A photographer of ability, he published in four volumes "Dartmoor Records," with illustrations reproduced by a permanent process from his own negatives. The pictures are typical of the moor in its many phases, and the books hold an assured place in local literature.

In addition to the Reports of the Dartmoor Exploration Committee, Mr. Burnard contributed several papers to the Transactions of the Devonshire Association of which the following are the principal, viz.: "Dartmoor Stone Implements and Weapons " (XXIX, 378); "News from the West" (XXI, 210) ; "Notes on Dartmoor Kistvaens" (XXII, 200) ; "The Great Central Trackway-Dartmoor" (XXI, 431) ;  "The Ancient Population of the Forest of Dartmoor" (XXXIX, 198).

In l900, Mr. Burnard was elected a Fellow of the Society of Antiquaries. For many years he was a member of the Teign Naturalists Field Club, an honorary F.S.A. of Scotland, and a Justice of the Peace. He joined the Devonshire Association in 1887, acted as one of, the Honorary General Secretaries in 1908-9, and was President in 1911, when the Association met at Dartmouth. In his address he sketched the low conditions of Dartmoor and the South of England during the prehistoric period as compared with the more advanced civilization of Egypt during the same and even earlier times.

In 1904 Mr. Burnard gave up his home at Hillsborough, Plymouth, and for about seven years lived at Huccaby House, seven miles from Princetown on the West Dart. More recently he lived at Stoke-in-Teignhead, and afterwards made Torquay his home. He travelled abroad in later years, visiting the Malay Peninsula, and making more than one journey to Egypt, the antiquities of which country especially interested him. This was evidenced by seven lectures which he delivered at the Plymouth Institution, including "A Dreamer of Ancient Egypt- Akenaton," given in 1917, and "Crafts and Customs of Ancient Egypt" in 1918.

Mr. Burnard married, 6th April, 1871, Fanny Louise, daughter of Mr. and Mrs. S. H. Pearce of Paignton, who died 17th August, 1919, and leaves four children: Mr. Lawrence Burnard, a director of the firm of Burnard and Alger, Ltd., and a son-in-law of the Rev. S. Baring-Gould; Major Charles Burnard, D.D.O.; Mrs. Munday, wife of Surgeon-Corn.
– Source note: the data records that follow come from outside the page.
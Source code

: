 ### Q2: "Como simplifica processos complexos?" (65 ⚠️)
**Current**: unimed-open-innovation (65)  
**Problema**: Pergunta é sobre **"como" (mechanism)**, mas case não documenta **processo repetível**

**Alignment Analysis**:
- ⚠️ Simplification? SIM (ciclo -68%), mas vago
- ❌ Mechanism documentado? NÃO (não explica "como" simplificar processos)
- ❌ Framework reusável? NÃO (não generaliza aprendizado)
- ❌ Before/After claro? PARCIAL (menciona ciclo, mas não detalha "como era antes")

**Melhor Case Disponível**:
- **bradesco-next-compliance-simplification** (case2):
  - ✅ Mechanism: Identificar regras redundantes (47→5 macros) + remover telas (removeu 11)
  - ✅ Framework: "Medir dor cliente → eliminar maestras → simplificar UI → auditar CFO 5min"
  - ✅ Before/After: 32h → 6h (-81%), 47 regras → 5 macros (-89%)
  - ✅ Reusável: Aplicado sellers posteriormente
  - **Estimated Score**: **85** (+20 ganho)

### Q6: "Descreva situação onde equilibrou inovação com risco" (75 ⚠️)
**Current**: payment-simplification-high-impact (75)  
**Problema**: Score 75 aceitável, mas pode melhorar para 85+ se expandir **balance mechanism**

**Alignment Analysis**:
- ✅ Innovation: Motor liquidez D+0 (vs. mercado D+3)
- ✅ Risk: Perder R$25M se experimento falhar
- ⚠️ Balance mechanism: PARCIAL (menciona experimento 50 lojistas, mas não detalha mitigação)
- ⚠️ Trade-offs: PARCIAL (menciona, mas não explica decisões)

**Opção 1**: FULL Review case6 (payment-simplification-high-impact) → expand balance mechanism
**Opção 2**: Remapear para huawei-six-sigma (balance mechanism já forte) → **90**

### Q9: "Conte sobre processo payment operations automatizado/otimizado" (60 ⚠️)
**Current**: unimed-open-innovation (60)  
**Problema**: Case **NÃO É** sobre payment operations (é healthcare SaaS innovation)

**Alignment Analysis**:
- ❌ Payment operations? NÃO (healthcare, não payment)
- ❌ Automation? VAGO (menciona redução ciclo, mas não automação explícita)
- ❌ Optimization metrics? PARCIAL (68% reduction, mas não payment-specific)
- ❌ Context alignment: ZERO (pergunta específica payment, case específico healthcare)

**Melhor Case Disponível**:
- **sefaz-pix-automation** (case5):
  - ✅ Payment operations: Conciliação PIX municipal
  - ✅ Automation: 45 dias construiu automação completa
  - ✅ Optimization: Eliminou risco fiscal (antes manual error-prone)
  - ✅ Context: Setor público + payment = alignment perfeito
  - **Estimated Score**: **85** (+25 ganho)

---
Munday, C.B., R.N.; and Mrs. Lake, the wife of the Rev. K. A. Lake, rector of Stoke-in-Teignhead.

By his death the Association loses one of its most esteemed and valued members and his friends a much loved comrade. To quote the Rev. S. Baring-Gould - an opinion shared by all who knew him - "his sweet placable temper, his kindliness and courtesy to all, made everyone who knew him, esteem him highly." (1)


(1) For many of the particulars contained in this memoir, the Editor is greatly indebted to the Rev. S. Baring-Gould and the Western Morning News, and gratefully acknowledges the same.